### Assignment
Using the data below, copy every line that contains the word "documentManager".

### Supplied information
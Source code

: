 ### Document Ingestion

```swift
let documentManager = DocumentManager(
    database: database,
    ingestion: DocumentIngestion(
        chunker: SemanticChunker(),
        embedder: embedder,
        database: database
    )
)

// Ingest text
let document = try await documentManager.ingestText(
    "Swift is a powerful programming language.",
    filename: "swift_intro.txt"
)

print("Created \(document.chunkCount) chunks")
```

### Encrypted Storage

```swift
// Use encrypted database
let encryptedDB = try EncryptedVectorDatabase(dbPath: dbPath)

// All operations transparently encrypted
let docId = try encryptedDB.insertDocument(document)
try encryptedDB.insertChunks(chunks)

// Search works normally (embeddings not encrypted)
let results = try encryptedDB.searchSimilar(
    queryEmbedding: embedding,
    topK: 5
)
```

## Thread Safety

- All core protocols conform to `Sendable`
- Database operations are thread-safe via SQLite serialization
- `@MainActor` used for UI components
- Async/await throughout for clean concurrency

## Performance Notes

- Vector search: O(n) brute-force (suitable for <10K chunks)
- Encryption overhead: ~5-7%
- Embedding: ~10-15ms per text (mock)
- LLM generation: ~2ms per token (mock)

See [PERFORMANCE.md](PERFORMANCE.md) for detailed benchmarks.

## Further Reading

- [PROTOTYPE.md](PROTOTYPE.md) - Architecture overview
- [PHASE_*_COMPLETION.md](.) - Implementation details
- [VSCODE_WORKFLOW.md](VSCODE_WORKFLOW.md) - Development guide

### Reply to the exercise
let documentManager = DocumentManager(
let document = try await documentManager.ingestText(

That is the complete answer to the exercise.